[Data items]

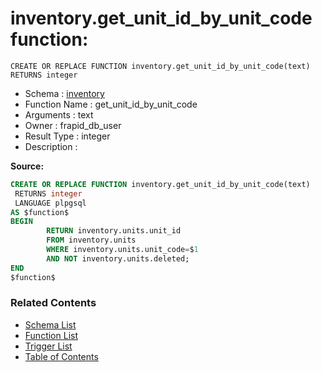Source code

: # inventory.get_unit_id_by_unit_code function:

```plpgsql
CREATE OR REPLACE FUNCTION inventory.get_unit_id_by_unit_code(text)
RETURNS integer
```
* Schema : [inventory](../../schemas/inventory.md)
* Function Name : get_unit_id_by_unit_code
* Arguments : text
* Owner : frapid_db_user
* Result Type : integer
* Description : 


**Source:**
```sql
CREATE OR REPLACE FUNCTION inventory.get_unit_id_by_unit_code(text)
 RETURNS integer
 LANGUAGE plpgsql
AS $function$
BEGIN
        RETURN inventory.units.unit_id
        FROM inventory.units
        WHERE inventory.units.unit_code=$1
		AND NOT inventory.units.deleted;
END
$function$

```

### Related Contents
* [Schema List](../../schemas.md)
* [Function List](../../functions.md)
* [Trigger List](../../triggers.md)
* [Table of Contents](../../README.md)


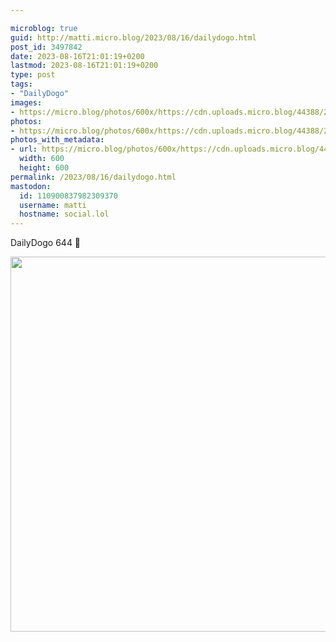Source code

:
 ```yaml
---

microblog: true
guid: http://matti.micro.blog/2023/08/16/dailydogo.html
post_id: 3497842
date: 2023-08-16T21:01:19+0200
lastmod: 2023-08-16T21:01:19+0200
type: post
tags:
- "DailyDogo"
images:
- https://micro.blog/photos/600x/https://cdn.uploads.micro.blog/44388/2023/24fae59db9cd40e086b71643f3e0ef9a.jpg
photos:
- https://micro.blog/photos/600x/https://cdn.uploads.micro.blog/44388/2023/24fae59db9cd40e086b71643f3e0ef9a.jpg
photos_with_metadata:
- url: https://micro.blog/photos/600x/https://cdn.uploads.micro.blog/44388/2023/24fae59db9cd40e086b71643f3e0ef9a.jpg
  width: 600
  height: 600
permalink: /2023/08/16/dailydogo.html
mastodon:
  id: 110900837982309370
  username: matti
  hostname: social.lol
---
```

DailyDogo 644 🐶

<img src="/media/uploads/2023/24fae59db9cd40e086b71643f3e0ef9a.jpg" width="600" height="600" alt="" />

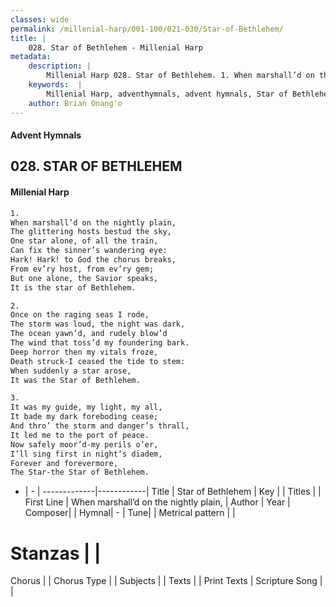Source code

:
```yaml
---
classes: wide
permalink: /millenial-harp/001-100/021-030/Star-of-Bethlehem/
title: |
    028. Star of Bethlehem - Millenial Harp
metadata:
    description: |
        Millenial Harp 028. Star of Bethlehem. 1. When marshall’d on the nightly plain, The glittering hosts bestud the sky, One star alone, of all the train, Can fix the sinner’s wandering eye: Hark! Hark! to God the chorus breaks, From ev’ry host, from ev’ry gem; But one alone, the Savior speaks, It is the star of Bethlehem.
    keywords:  |
        Millenial Harp, adventhymnals, advent hymnals, Star of Bethlehem, When marshall’d on the nightly plain, . 
    author: Brian Onang'o
---
```

#### Advent Hymnals
## 028. STAR OF BETHLEHEM
####  Millenial Harp
```txt
1. 
When marshall’d on the nightly plain, 
The glittering hosts bestud the sky, 
One star alone, of all the train, 
Can fix the sinner’s wandering eye: 
Hark! Hark! to God the chorus breaks, 
From ev’ry host, from ev’ry gem; 
But one alone, the Savior speaks, 
It is the star of Bethlehem.

2. 
Once on the raging seas I rode, 
The storm was loud, the night was dark, 
The ocean yawn’d, and rudely blow’d 
The wind that toss’d my foundering bark. 
Deep horror then my vitals froze, 
Death struck-I ceased the tide to stem: 
When suddenly a star arose, 
It was the Star of Bethlehem.

3. 
It was my guide, my light, my all, 
It bade my dark foreboding cease; 
And thro’ the storm and danger’s thrall, 
It led me to the port of peace. 
Now safely moor’d-my perils o’er, 
I’ll sing first in night’s diadem, 
Forever and forevermore, 
The Star-the Star of Bethlehem.
```
- |   -  |
-------------|------------|
Title | Star of Bethlehem |
Key |  |
Titles |  |
First Line | When marshall’d on the nightly plain,  |
Author | 
Year | 
Composer|  |
Hymnal|  - |
Tune|  |
Metrical pattern | |
# Stanzas |  |
Chorus |  |
Chorus Type |  |
Subjects |  |
Texts |  |
Print Texts | 
Scripture Song |  |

§ **ASSIGNMENT**
Go through the records above and copy each line where "plain" is found.

§ **ANSWER SPACE**
        Millenial Harp 028. Star of Bethlehem. 1. When marshall’d on the nightly plain, The glittering hosts bestud the sky, One star alone, of all the train, Can fix the sinner’s wandering eye: Hark! Hark! to God the chorus breaks, From ev’ry host, from ev’ry gem; But one alone, the Savior speaks, It is the star of Bethlehem.
        Millenial Harp, adventhymnals, advent hymnals, Star of Bethlehem, When marshall’d on the nightly plain, . 
When marshall’d on the nightly plain, 
First Line | When marshall’d on the nightly plain,  |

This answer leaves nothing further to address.